Police in Bao Loc, a city in the Central Highlands province of Lam Dong, have seized 175 marijuana plants that were found being grown in a house. Dao Danh Thang, head of the Drug Crime Investigation Agency of the Bao Loc Police Department, on Thursday said police officers had completed the seizure of these plants grown in a 100m2 conservatory. This was the first time that police had discovered the growing of marijuana in a house in the city’s central area, Thang added. The house, located on Ho Tung Mau Street, was rented by Le Trong Nghia, 44, hailing from Ho Chi Minh City, who lived there with a woman, Nguyen Thi Hang My, 27, of the central province of Quang Nam. Nghia organized the growing of the marijuana plants, while My took care of them, Thang said. Many of the confiscated plants had blossomed and the growers had used the marijuana flowers, police said. Nghia and My began growing marijuana in March 2015 by using six marijuana seeds that had been brought into Vietnam by their relatives from Canada.
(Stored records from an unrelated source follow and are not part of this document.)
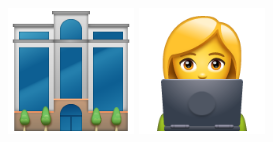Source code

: \documentclass{beamer}
\begin{document}
\begin{frame}
    \begin{center}
    \includegraphics[width=0.25\textwidth]{static/office-building.png}\hspace{20pt}
    \pause
    \includegraphics[width=0.25\textwidth]{static/woman-technologist.png}
    \end{center}
\end{frame}




\end{document}
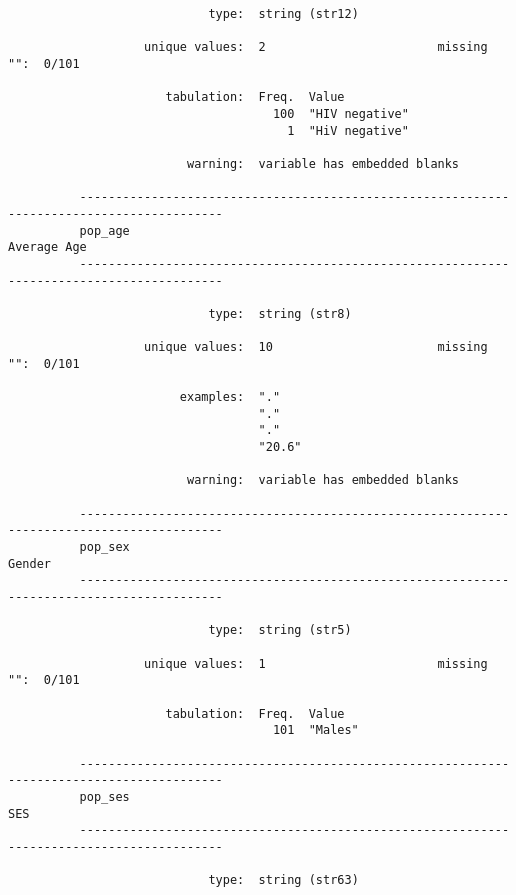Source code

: \documentclass{article}
\begin{document}
\begin{verbatim}
                            type:  string (str12)
          
                   unique values:  2                        missing "":  0/101
          
                      tabulation:  Freq.  Value
                                     100  "HIV negative"
                                       1  "HiV negative"
          
                         warning:  variable has embedded blanks
          
          ------------------------------------------------------------------------------------------
          pop_age                                                                        Average Age
          ------------------------------------------------------------------------------------------
          
                            type:  string (str8)
          
                   unique values:  10                       missing "":  0/101
          
                        examples:  "."
                                   "."
                                   "."
                                   "20.6"
          
                         warning:  variable has embedded blanks
          
          ------------------------------------------------------------------------------------------
          pop_sex                                                                             Gender
          ------------------------------------------------------------------------------------------
          
                            type:  string (str5)
          
                   unique values:  1                        missing "":  0/101
          
                      tabulation:  Freq.  Value
                                     101  "Males"
          
          ------------------------------------------------------------------------------------------
          pop_ses                                                                                SES
          ------------------------------------------------------------------------------------------
          
                            type:  string (str63)
          

\end{verbatim}
\end{document}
Bao Loc police had previously detected cases in which marijuana was intercropped with coffee in mountainous fields by local people, but had never found marijuana grown in the city’s central area like in this case, Thang said. In January this year, police in the southernmost Vietnamese province of Ca Mau seized 957 marijuana plants grown on a plot of agricultural land in U Minh District. Police confiscated all the banned plants, which weighed more than 1.1 tons in total. Many similar cases have been discovered in different localities in Vietnam in recent years. On March 20, 2014 police officers in the northern province of Hai Phong nabbed Do Hai Nam, 38, after catching him in the act of dealing drugs and planting marijuana trees at his home in Le Chan District. On searching Nam’s house, officers seized 23 potted cannabis plants. Another case happened on January 7, 2013 when police in District 9, Ho Chi Minh City, found a 35-year-old man growing marijuana plants at his house to supply his consumption of the substance. On the terrace of the house, police officers saw 35 marijuana plants, each of which was about 1.5 meters tall.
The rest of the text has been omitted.